Super to pass housing as your biggest asset?
Superannuation | 8/08/2016 |
2 min read
Household superannuation assets have grown twice as fast as net home wealth in the 12 years to 2014, according to a recent report.
Melbourne University's Household Income and Labour Dynamics in Australia (HILDA) survey of more than 19,000 Australians said that average net home wealth (defined as mean home value minus mean home debt) grew 27% from $229,000 in 2002 to $291,552 in 2014.
On the other hand, household super assets over the same 12-year period grew 66% from $112,114 to $186,011.
HILDA Deputy Director, Professor Roger Wilkins, said the trend would likely continue: "I would expect house price growth to be lower than we've seen since 2002, and therefore I think super may possibly overtake the family home in the next twelve years."
Super's growth over the period occurred despite the impact of the Global Financial Crisis about seven years ago. According to ratings agency, CANSTAR, government policy has probably had the biggest impact, thanks to:
- Increases in the minimum super contributions rate; and
- Better tax incentives, for example, the Howard Government's 2006 legislation for a tax exemption
to super investment earnings and drawdowns in retirement.
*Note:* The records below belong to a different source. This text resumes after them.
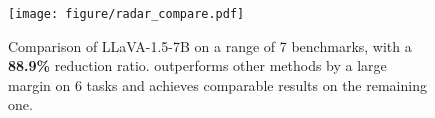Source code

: \begin{figure}[!t]
    \centering
    \texttt{[image: figure/radar\_compare.pdf]}
    \caption{Comparison of LLaVA-1.5-7B on a range of 7 benchmarks, with a \textbf{88.9\%} reduction ratio. \algname outperforms other methods by a large margin on 6 tasks and achieves comparable results on the remaining one.}
    \label{fig:radar_compare}
\end{figure}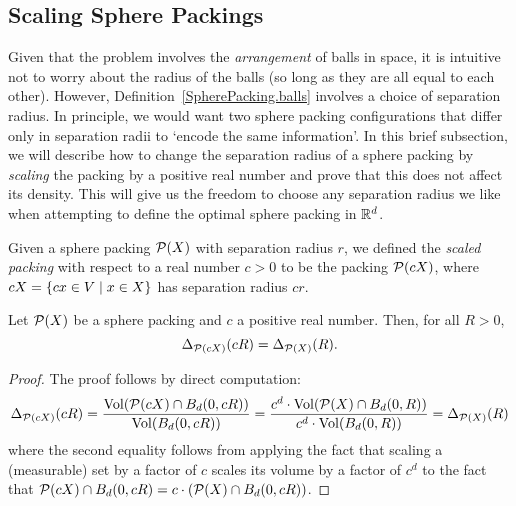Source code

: \subsection{Scaling Sphere Packings}

Given that the problem involves the \emph{arrangement} of balls in space, it is intuitive not to worry about the radius of the balls (so long as they are all equal to each other). However, Definition~\ref{SpherePacking.balls} involves a choice of separation radius. In principle, we would want two sphere packing configurations that differ only in separation radii to `encode the same information'. In this brief subsection, we will describe how to change the separation radius of a sphere packing by \emph{scaling} the packing by a positive real number and prove that this does not affect its density. This will give us the freedom to choose any separation radius we like when attempting to define the optimal sphere packing in $\mathbb{R}^d$.

\begin{definition}\label{SpherePacking.scale}\leanok
  Given a sphere packing $\mathcal{P}(X)$ with separation radius $r$, we defined the \emph{scaled packing} with respect to a real number $c > 0$ to be the packing $\mathcal{P}(cX)$, where $cX = \left\{ cx \in V \; \middle| \; x \in X \right\}$ has separation radius $cr$.
\end{definition}

\begin{lemma}\label{SpherePacking.scale_finiteDensity}\leanok
  Let $\mathcal{P}(X)$ be a sphere packing and $c$ a positive real number. Then, for all $R > 0$,
  \[
    \Delta_{\mathcal{P}(cX)}(cR) = \Delta_{\mathcal{P}(X)}(R).
  \]
\end{lemma}
\begin{proof}
  The proof follows by direct computation:
  \[
    \Delta_{\mathcal{P}(cX)}(cR) = \frac{\operatorname{Vol}\!\left(\mathcal{P}(cX) \cap B_d(0, cR)\right)}{\operatorname{Vol}\!\left(B_d(0, cR)\right)} = \frac{c^d \cdot \operatorname{Vol}\!\left(\mathcal{P}(X) \cap B_d(0, R)\right)}{c^d \cdot \operatorname{Vol}\!\left(B_d(0, R)\right)}
    = \Delta_{\mathcal{P}(X)}(R)
  \]
  where the second equality follows from applying the fact that scaling a (measurable) set by a factor of $c$ scales its volume by a factor of $c^d$ to the fact that $\mathcal{P}(cX) \cap B_d(0, cR) = c \cdot (\mathcal{P}(X) \cap B_d(0, cR))$.
\end{proof}

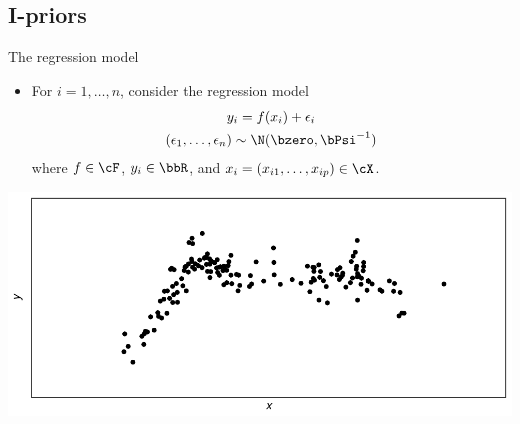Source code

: \subsection{I-priors}

\begin{frame}{The regression model}
  \vspace{-5pt}
  \begin{itemize}\setlength\itemsep{1em}
    \item For $i = 1, \dots, n$, consider the regression model
    \begin{align*}
      \begin{gathered}
        y_i = f(x_i) + \epsilon_i \\
        (\epsilon_1, \dots, \epsilon_n) \sim \N(\bzero, \bPsi^{-1})
      \end{gathered}
    \end{align*}
    where $f \in \cF$, $y_i \in \bbR$, and $x_i = (x_{i1}, \dots, x_{ip}) \in \cX$.
  \end{itemize}
  \begin{center}
    \includegraphics[scale=0.7]{figure/points}
  \end{center}
\end{frame}

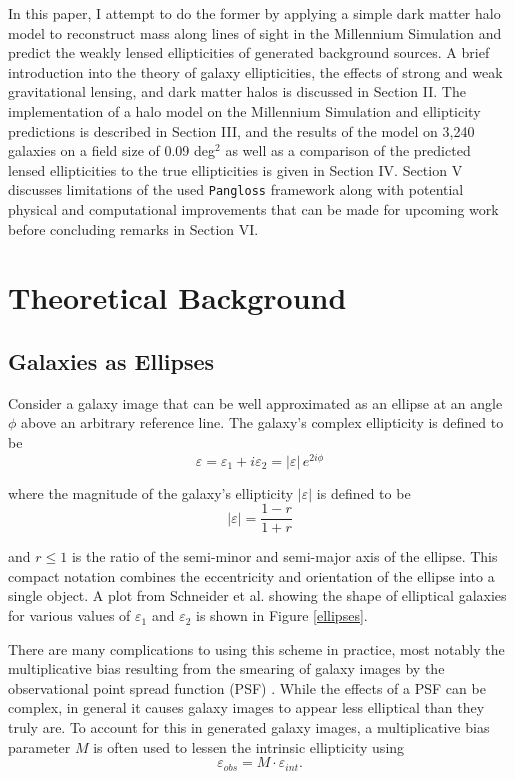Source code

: \documentclass[%
 reprint,
 amsmath,amssymb,
 aps,nofootinbib
]{revtex4-1}
\begin{document}
In this paper, I attempt to do the former by applying a simple dark matter halo model to reconstruct mass along lines of sight in the Millennium Simulation and predict the weakly lensed ellipticities of generated background sources. A brief introduction into the theory of galaxy ellipticities, the effects of strong and weak gravitational lensing, and dark matter halos is discussed in Section II. The implementation of a halo model on the Millennium Simulation and ellipticity predictions is described in Section III, and the results of the model on 3,240 galaxies on a field size of 0.09 deg$^2$ as well as a comparison of the predicted lensed ellipticities to the true ellipticities is given in Section IV.  Section V discusses limitations of the used \texttt{Pangloss} framework along with potential physical and computational improvements that can be made for upcoming work before concluding remarks in Section VI.

\section{Theoretical Background}

\subsection*{Galaxies as Ellipses}
Consider a galaxy image that can be well approximated as an ellipse at an angle $\phi$ above an arbitrary reference line. The galaxy's complex ellipticity is defined to be 
\begin{equation}\label{complex_ellipticity}
\varepsilon=\varepsilon_1+i\varepsilon_2=|\varepsilon|\,e^{2i\phi}
\end{equation}

\noindent where the magnitude of the galaxy's ellipticity $|\varepsilon|$ is defined to be
\begin{equation}
|\varepsilon|=\frac{1-r}{1+r}
\end{equation}

\noindent and $r\leq1$ is the ratio of the semi-minor and semi-major axis of the ellipse. This compact notation combines the eccentricity and orientation of the ellipse into a single object. A plot from Schneider et al. \cite{schneider} showing the shape of elliptical galaxies for various values of $\varepsilon_1$ and $\varepsilon_2$ is shown in Figure \ref{ellipses}.

There are many complications to using this scheme in practice, most notably the multiplicative bias resulting from the smearing of galaxy images by the observational point spread function (PSF) \cite{multiplicative_bias}. While the effects of a PSF can be complex, in general it causes galaxy images to appear less elliptical than they truly are. To account for this in generated galaxy images, a multiplicative bias parameter $M$ is often used to lessen the intrinsic ellipticity using
$$\varepsilon_{obs}=M\cdot\varepsilon_{int}.$$
\end{document}

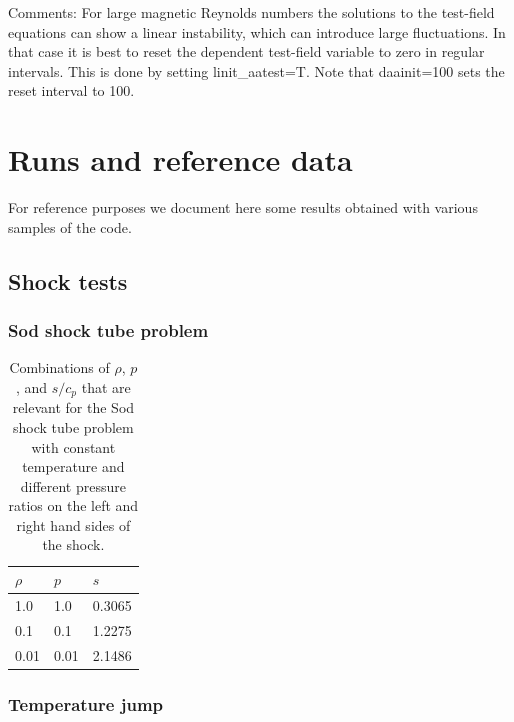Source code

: \documentclass[\mydriver,12pt,twoside,notitlepage,a4paper]{article}
\begin{document}
Comments:
For large magnetic Reynolds numbers the solutions to the test-field equations
can show a linear instability, which can introduce large fluctuations.
In that case it is best to reset the dependent test-field variable to zero
in regular intervals.
This is done by setting linit\_aatest=T. Note that daainit=100 sets the
reset interval to 100.


\section{Runs and reference data}
\label{S-ref-data}

For reference purposes we document here some results obtained with various
samples of the code.


\subsection{Shock tests}

\subsubsection{Sod shock tube problem}

\begin{table}[htb]
  \begin{center}
    \caption{
        Combinations of $\rho$, $p$, and $s/c_p$ that are relevant
        for the Sod shock tube problem with constant temperature
        and different pressure ratios on the left and right hand
        sides of the shock.
    }
    \label{Tshock1}
    \begin{tabular}{lll}
    \toprule
$\rho$  &  $p$  &  $s$  \\
    \midrule
   1.0  &  1.0  &  0.3065  \\
   0.1  &  0.1  &  1.2275  \\
   0.01 &  0.01 &  2.1486  \\
    \bottomrule
    \end{tabular}
  \end{center}
\end{table}

\subsubsection{Temperature jump}
\end{document}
Unfortunately, the growth in super balances has not been evenly distributed, with less dramatic rises for people under 35. Professor Wilkins attributes this to subdued share market returns and lower work participation since the GFC.
For people approaching retirement, the growth of super balances relative to housing prices can have important long term implications. Speaking to a financial planner is a great way to understand your options, and how to make the make the most of your two biggest assets. You can learn more about Equip’s Financial Planning services by clicking here.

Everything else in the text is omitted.